Wasden expects another half dozen PDTs to clear the FDA and hit the market in the next year or two. Pear is already awaiting approval on Somryst for comorbid depression and insomnia and has a product for schizophrenia in a clinical trial. Most of the new therapies are being developed through partnerships with pharmaceutical companies, healthcare systems, or both. Happify, for example, recently announced an agreement with Sanofi to develop a product treating anxiety and depression specifically in people with multiple sclerosis.

"We'll take an intervention that's already been shown to work with a clinician and say we want to make this fun and engaging and useful," Wasden explained. "Now we're going to apply some of the Happify secret sauce to our gaming — we make it simple and easy and friendly to do — and then we hold you accountable for completing the intervention so you get the therapeutic benefit."

Wasden said the company has identified 30 therapeutic areas where the intersection of anxiety or depression with an underlying disorder could benefit from a product they develop specifically for that comorbidity.
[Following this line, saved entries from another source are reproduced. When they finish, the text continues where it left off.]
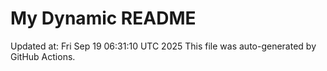# My Dynamic README
Updated at: Fri Sep 19 06:31:10 UTC 2025
This file was auto-generated by GitHub Actions.
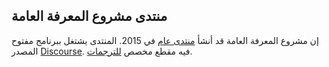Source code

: ## منتدى مشروع المعرفة العامة

إن مشروع المعرفة العامة قد أنشأ [منتدى عام](http://forum.pkp.sfu.ca/) في 2015. المنتدى يشتغل ببرنامج مفتوح المصدر [Discourse](http://www.discourse.org/). فيه مقطع مخصص [للترجمات](http://forum.pkp.sfu.ca/c/translations). 
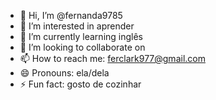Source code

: - 👋 Hi, I’m @fernanda9785
- 👀 I’m interested in aprender 
- 🌱 I’m currently learning inglês
- 💞️ I’m looking to collaborate on
- 📫 How to reach me: ferclark977@gmail.com
- 😄 Pronouns: ela/dela
- ⚡ Fun fact: gosto de cozinhar

<!---
fernanda9785/fernanda9785 is a ✨ special ✨ repository because its `README.md` (this file) appears on your GitHub profile.
You can click the Preview link to take a look at your changes.
--->
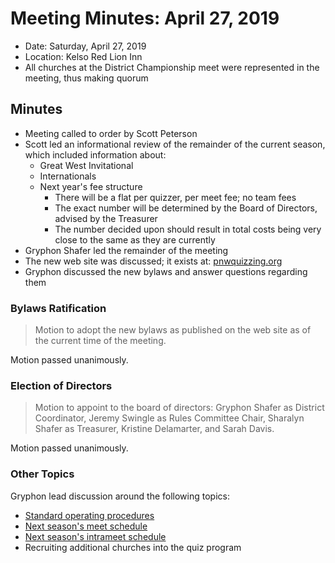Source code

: # Meeting Minutes: April 27, 2019

- Date: Saturday, April 27, 2019
- Location: Kelso Red Lion Inn
- All churches at the District Championship meet were represented in the meeting, thus making quorum

## Minutes

- Meeting called to order by Scott Peterson
- Scott led an informational review of the remainder of the current season, which included information about:
    - Great West Invitational
    - Internationals
    - Next year's fee structure
        - There will be a flat per quizzer, per meet fee; no team fees
        - The exact number will be determined by the Board of Directors, advised by the Treasurer
        - The number decided upon should result in total costs being very close to the same as they are currently
- Gryphon Shafer led the remainder of the meeting
- The new web site was discussed; it exists at: [pnwquizzing.org](https://pnwquizzing.org)
- Gryphon discussed the new bylaws and answer questions regarding them

### Bylaws Ratification

> Motion to adopt the new bylaws as published on the web site as of the current
> time of the meeting.

Motion passed unanimously.

### Election of Directors

> Motion to appoint to the board of directors: Gryphon Shafer as District
> Coordinator, Jeremy Swingle as Rules Committee Chair, Sharalyn Shafer as
> Treasurer, Kristine Delamarter, and Sarah Davis.

Motion passed unanimously.

### Other Topics

Gryphon lead discussion around the following topics:

- [Standard operating procedures](../SOPs.md)
- [Next season's meet schedule](/2019-2020_season/meet_schedule.md)
- [Next season's intrameet schedule](/2019-2020_season/intrameet_schedule.md)
- Recruiting additional churches into the quiz program
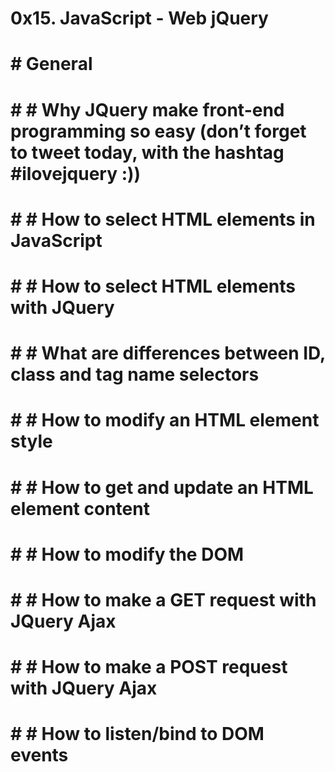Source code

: # 0x15. JavaScript - Web jQuery

# # General

# # #  Why JQuery make front-end programming so easy (don’t forget to tweet today, with the hashtag #ilovejquery :))
# # #  How to select HTML elements in JavaScript
# # #  How to select HTML elements with JQuery
# # #  What are differences between ID, class and tag name selectors
# # #  How to modify an HTML element style
# # #  How to get and update an HTML element content
# # #  How to modify the DOM
# # #  How to make a GET request with JQuery Ajax
# # #  How to make a POST request with JQuery Ajax
# # #  How to listen/bind to DOM events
He rattled off some of the conditions linked to comorbid anxiety or depression: chronic obstructive pulmonary disease (COPD), cardiovascular disease, HIV, epilepsy, gastroesophageal reflux disease (GERD), heart failure, chronic kidney disease, and other chronic diseases.

"With some of these diseases, anxiety is higher than depression, and with others, depression is higher than anxiety," he said. "With MS, depression is higher than anxiety, but with psoriasis or any type of dermatitis, anxiety is higher than depression."

Happify is already working with pharmaceutical companies in dermatology and in cardiovascular health. Several of the conditions, such as cardiovascular and metabolic ones, have biomarkers that Happify can track in assessing their product's effect, such as blood sugar and blood pressure.

Less Time, More Patients

Most clinical trials for these products, however, focus on validated mental health endpoints, because both the need and potential are so great in the mental health space.

"What we have seen in healthcare broadly is that there is less time for more patients," Moore, the psychologist at Crossroads Treatment Centers, told Medscape Medical News.

Therapies like reSET, which use gaming and rewards to guide patients through lessons and encourage them to continue buprenorphine treatment, have the potential to expand providers' reach and patient compliance simultaneously.

"This makes clinician time more effective because folks have the information. It's a very natural augmentation that we desperately need," said Moore.